Trump's intolerance of checks on presidential power is getting scary.

Wendy Kaminer

Topics USA

Demonstrating either ignorance of the law or contempt for it, if not both, Donald Trump has now boasted on national TV that he fired FBI director James Comey because he was leading an investigation into possible collusion between the Trump campaign and Russia. ‘I said, you know, this Russia thing with Trump and Russia is a made-up story, it’s an excuse by the Democrats for having lost an election that they should have won.’ In acknowledging that he fired Comey because of ‘this Russia thing’ targeting his campaign, Trump has arguably confessed to obstructing justice, as legal commentators have observed.
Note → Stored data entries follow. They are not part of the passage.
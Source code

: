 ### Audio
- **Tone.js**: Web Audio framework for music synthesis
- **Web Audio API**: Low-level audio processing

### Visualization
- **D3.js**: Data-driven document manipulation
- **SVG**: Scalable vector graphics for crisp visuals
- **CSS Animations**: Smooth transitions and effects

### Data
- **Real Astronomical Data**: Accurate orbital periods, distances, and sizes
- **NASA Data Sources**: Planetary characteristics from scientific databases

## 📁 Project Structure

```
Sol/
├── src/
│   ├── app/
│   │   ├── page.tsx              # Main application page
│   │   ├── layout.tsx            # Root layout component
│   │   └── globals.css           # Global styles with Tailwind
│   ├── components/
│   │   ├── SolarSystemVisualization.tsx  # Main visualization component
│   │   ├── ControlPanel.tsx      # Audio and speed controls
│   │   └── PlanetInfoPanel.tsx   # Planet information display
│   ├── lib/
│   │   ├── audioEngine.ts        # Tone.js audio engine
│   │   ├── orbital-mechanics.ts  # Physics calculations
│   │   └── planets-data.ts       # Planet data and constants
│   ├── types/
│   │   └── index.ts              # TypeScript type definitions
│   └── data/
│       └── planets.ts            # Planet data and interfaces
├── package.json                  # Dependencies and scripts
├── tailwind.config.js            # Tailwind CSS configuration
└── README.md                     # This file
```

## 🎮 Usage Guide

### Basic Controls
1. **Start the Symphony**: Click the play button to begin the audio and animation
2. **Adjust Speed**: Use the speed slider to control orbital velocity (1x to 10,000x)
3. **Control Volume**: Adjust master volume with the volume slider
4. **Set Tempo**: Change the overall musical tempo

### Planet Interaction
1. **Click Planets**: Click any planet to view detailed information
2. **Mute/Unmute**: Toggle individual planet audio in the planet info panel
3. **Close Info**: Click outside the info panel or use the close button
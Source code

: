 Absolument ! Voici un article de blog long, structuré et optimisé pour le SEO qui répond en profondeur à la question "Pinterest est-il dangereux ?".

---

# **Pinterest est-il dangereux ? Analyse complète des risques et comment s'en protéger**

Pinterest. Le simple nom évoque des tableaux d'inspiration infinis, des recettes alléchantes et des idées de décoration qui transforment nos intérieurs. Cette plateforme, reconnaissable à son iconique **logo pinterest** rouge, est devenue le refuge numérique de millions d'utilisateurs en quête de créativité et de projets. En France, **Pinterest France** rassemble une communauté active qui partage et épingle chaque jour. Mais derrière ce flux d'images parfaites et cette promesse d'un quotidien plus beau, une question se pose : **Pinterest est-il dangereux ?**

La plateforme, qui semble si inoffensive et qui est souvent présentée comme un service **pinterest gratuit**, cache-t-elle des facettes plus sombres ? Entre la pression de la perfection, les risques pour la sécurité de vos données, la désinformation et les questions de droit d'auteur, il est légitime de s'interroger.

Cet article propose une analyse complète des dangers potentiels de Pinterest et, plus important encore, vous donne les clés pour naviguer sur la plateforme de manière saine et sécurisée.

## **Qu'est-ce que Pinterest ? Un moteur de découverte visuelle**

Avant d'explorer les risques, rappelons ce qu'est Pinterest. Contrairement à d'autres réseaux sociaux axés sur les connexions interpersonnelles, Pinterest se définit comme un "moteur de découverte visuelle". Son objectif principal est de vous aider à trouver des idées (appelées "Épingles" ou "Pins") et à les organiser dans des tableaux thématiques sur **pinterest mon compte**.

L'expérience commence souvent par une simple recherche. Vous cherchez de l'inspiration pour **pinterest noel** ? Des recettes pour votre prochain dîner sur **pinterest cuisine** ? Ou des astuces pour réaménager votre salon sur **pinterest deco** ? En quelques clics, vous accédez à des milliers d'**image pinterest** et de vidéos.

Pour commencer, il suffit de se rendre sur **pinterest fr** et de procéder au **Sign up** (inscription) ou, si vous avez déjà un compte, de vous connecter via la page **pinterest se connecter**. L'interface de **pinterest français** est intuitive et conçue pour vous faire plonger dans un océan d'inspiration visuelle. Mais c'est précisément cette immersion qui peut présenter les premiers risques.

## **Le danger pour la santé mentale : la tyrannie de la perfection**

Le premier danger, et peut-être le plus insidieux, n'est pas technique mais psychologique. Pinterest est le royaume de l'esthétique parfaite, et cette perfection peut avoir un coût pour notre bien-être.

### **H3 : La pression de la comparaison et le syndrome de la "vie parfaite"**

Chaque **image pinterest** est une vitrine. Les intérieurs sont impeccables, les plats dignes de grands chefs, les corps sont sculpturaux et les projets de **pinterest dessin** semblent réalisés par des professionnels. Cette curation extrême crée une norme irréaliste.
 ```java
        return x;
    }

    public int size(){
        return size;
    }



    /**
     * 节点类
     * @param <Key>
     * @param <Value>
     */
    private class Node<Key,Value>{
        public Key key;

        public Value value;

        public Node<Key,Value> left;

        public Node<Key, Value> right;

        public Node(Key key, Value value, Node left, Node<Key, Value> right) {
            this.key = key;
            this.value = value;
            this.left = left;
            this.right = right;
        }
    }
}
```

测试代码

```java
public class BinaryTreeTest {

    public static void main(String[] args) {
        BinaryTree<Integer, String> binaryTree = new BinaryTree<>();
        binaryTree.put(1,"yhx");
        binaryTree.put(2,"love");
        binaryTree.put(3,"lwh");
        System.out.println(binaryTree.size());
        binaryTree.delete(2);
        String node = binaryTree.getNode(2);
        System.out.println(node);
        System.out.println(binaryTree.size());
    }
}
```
He’s inarguably admitted that the initial explanations he and his minions offered for Comey’s dismissal to Congress, the press, and the public were false.

First the president, vice president and several high-ranking administration officials claimed that Comey was fired on recommendations from the attorney general and deputy attorney general because he had wrongly released ‘derogatory information’ about Hillary Clinton, after declining to prosecute her email lapses, and for publicising the re-opening of the email investigation shortly before the election, in violation of department policy. It’s doubtful that anyone sentient actually believed that Trump fired Comey for being mean to Clinton (he had previously praised Comey for criticising her), but Congressional Republicans generally seemed content to pretend they believed it. That was easier than pretending there’s nothing wrong with the president firing an FBI director who has him under investigation, though, at least in public, most seem up to the task.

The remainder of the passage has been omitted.